### Exercise requirements
Exactly as written, please repeat the data that follows, but not the pictures.
== Dataset records ==
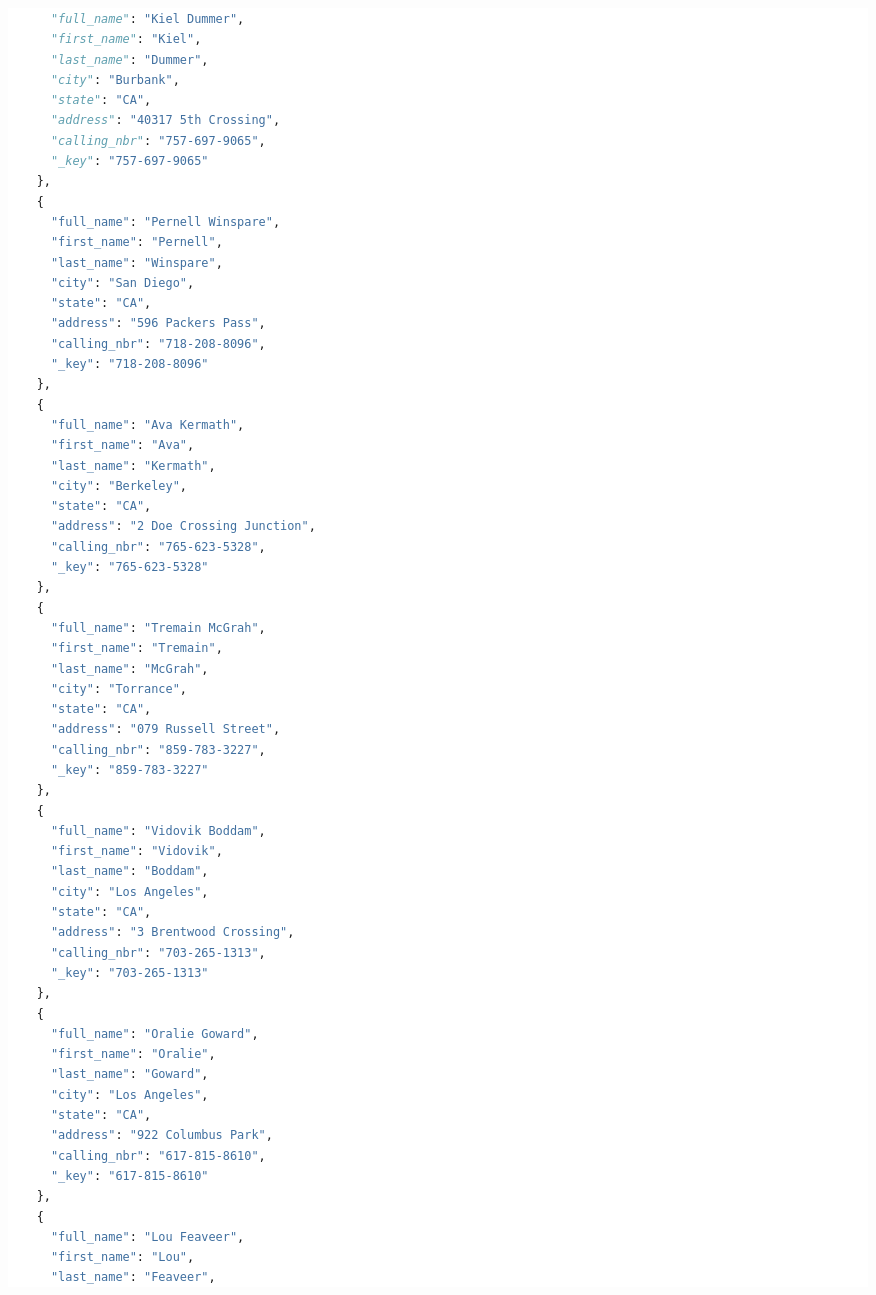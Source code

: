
 ```py
      "full_name": "Kiel Dummer",
      "first_name": "Kiel",
      "last_name": "Dummer",
      "city": "Burbank",
      "state": "CA",
      "address": "40317 5th Crossing",
      "calling_nbr": "757-697-9065",
      "_key": "757-697-9065"
    },
    {
      "full_name": "Pernell Winspare",
      "first_name": "Pernell",
      "last_name": "Winspare",
      "city": "San Diego",
      "state": "CA",
      "address": "596 Packers Pass",
      "calling_nbr": "718-208-8096",
      "_key": "718-208-8096"
    },
    {
      "full_name": "Ava Kermath",
      "first_name": "Ava",
      "last_name": "Kermath",
      "city": "Berkeley",
      "state": "CA",
      "address": "2 Doe Crossing Junction",
      "calling_nbr": "765-623-5328",
      "_key": "765-623-5328"
    },
    {
      "full_name": "Tremain McGrah",
      "first_name": "Tremain",
      "last_name": "McGrah",
      "city": "Torrance",
      "state": "CA",
      "address": "079 Russell Street",
      "calling_nbr": "859-783-3227",
      "_key": "859-783-3227"
    },
    {
      "full_name": "Vidovik Boddam",
      "first_name": "Vidovik",
      "last_name": "Boddam",
      "city": "Los Angeles",
      "state": "CA",
      "address": "3 Brentwood Crossing",
      "calling_nbr": "703-265-1313",
      "_key": "703-265-1313"
    },
    {
      "full_name": "Oralie Goward",
      "first_name": "Oralie",
      "last_name": "Goward",
      "city": "Los Angeles",
      "state": "CA",
      "address": "922 Columbus Park",
      "calling_nbr": "617-815-8610",
      "_key": "617-815-8610"
    },
    {
      "full_name": "Lou Feaveer",
      "first_name": "Lou",
      "last_name": "Feaveer",
```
===
### Written answer
Source code

:
 ```py
      "full_name": "Kiel Dummer",
      "first_name": "Kiel",
      "last_name": "Dummer",
      "city": "Burbank",
      "state": "CA",
      "address": "40317 5th Crossing",
      "calling_nbr": "757-697-9065",
      "_key": "757-697-9065"
    },
    {
      "full_name": "Pernell Winspare",
      "first_name": "Pernell",
      "last_name": "Winspare",
      "city": "San Diego",
      "state": "CA",
      "address": "596 Packers Pass",
      "calling_nbr": "718-208-8096",
      "_key": "718-208-8096"
    },
    {
      "full_name": "Ava Kermath",
      "first_name": "Ava",
      "last_name": "Kermath",
      "city": "Berkeley",
      "state": "CA",
      "address": "2 Doe Crossing Junction",
      "calling_nbr": "765-623-5328",
      "_key": "765-623-5328"
    },
    {
      "full_name": "Tremain McGrah",
      "first_name": "Tremain",
      "last_name": "McGrah",
      "city": "Torrance",
      "state": "CA",
      "address": "079 Russell Street",
      "calling_nbr": "859-783-3227",
      "_key": "859-783-3227"
    },
    {
      "full_name": "Vidovik Boddam",
      "first_name": "Vidovik",
      "last_name": "Boddam",
      "city": "Los Angeles",
      "state": "CA",
      "address": "3 Brentwood Crossing",
      "calling_nbr": "703-265-1313",
      "_key": "703-265-1313"
    },
    {
      "full_name": "Oralie Goward",
      "first_name": "Oralie",
      "last_name": "Goward",
      "city": "Los Angeles",
      "state": "CA",
      "address": "922 Columbus Park",
      "calling_nbr": "617-815-8610",
      "_key": "617-815-8610"
    },
    {
      "full_name": "Lou Feaveer",
      "first_name": "Lou",
      "last_name": "Feaveer",
```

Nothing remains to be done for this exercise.